BEGIN Given data

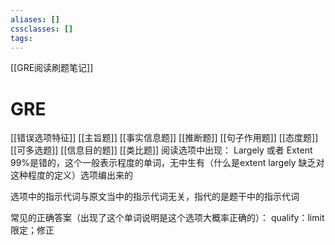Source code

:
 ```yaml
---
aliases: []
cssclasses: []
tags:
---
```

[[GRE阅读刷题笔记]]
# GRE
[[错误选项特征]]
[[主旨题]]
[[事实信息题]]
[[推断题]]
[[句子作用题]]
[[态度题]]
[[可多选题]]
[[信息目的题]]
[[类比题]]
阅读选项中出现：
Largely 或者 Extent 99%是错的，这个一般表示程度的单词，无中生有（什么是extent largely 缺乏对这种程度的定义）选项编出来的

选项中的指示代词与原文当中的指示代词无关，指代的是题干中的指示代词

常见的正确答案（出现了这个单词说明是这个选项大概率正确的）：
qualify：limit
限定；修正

END Given data
BEGIN Given data

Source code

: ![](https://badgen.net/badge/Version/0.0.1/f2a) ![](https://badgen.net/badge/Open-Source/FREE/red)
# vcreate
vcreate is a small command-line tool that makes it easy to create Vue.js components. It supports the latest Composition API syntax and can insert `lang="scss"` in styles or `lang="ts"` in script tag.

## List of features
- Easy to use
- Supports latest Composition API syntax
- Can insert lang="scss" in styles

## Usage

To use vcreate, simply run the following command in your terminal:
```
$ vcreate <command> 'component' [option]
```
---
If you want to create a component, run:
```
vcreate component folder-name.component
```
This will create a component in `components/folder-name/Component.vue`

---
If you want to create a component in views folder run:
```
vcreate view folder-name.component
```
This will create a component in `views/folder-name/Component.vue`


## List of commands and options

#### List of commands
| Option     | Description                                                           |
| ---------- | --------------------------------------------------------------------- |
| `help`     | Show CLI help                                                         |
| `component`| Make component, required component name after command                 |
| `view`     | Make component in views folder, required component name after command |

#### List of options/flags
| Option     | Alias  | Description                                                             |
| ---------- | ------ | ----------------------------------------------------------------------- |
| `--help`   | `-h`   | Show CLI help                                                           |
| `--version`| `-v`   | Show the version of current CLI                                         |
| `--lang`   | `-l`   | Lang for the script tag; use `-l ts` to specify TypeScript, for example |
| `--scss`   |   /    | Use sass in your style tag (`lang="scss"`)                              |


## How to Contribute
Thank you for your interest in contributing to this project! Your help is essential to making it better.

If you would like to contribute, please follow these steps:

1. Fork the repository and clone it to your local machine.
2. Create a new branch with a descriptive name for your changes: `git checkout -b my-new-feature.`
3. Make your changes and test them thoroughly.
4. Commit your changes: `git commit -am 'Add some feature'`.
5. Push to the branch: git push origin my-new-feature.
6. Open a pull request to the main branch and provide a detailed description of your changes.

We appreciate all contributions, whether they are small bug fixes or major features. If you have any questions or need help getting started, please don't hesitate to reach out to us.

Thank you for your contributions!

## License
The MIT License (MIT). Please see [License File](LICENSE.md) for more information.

END Given data
BEGIN Given data

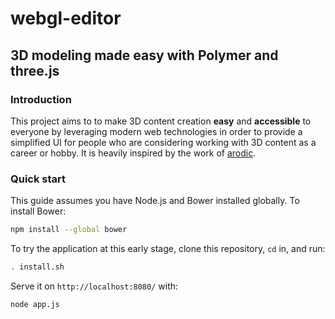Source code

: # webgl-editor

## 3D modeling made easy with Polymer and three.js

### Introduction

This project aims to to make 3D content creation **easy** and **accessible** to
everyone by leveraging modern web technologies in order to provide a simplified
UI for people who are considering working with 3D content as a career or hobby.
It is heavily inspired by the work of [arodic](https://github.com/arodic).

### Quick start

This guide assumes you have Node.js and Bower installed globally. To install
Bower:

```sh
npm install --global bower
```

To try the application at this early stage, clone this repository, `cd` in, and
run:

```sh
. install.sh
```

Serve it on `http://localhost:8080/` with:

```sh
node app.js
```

END Given data

# Exercise:
Nothing but a number is expected: the count of lines in the data that include the word "will".

# Response to this task:
2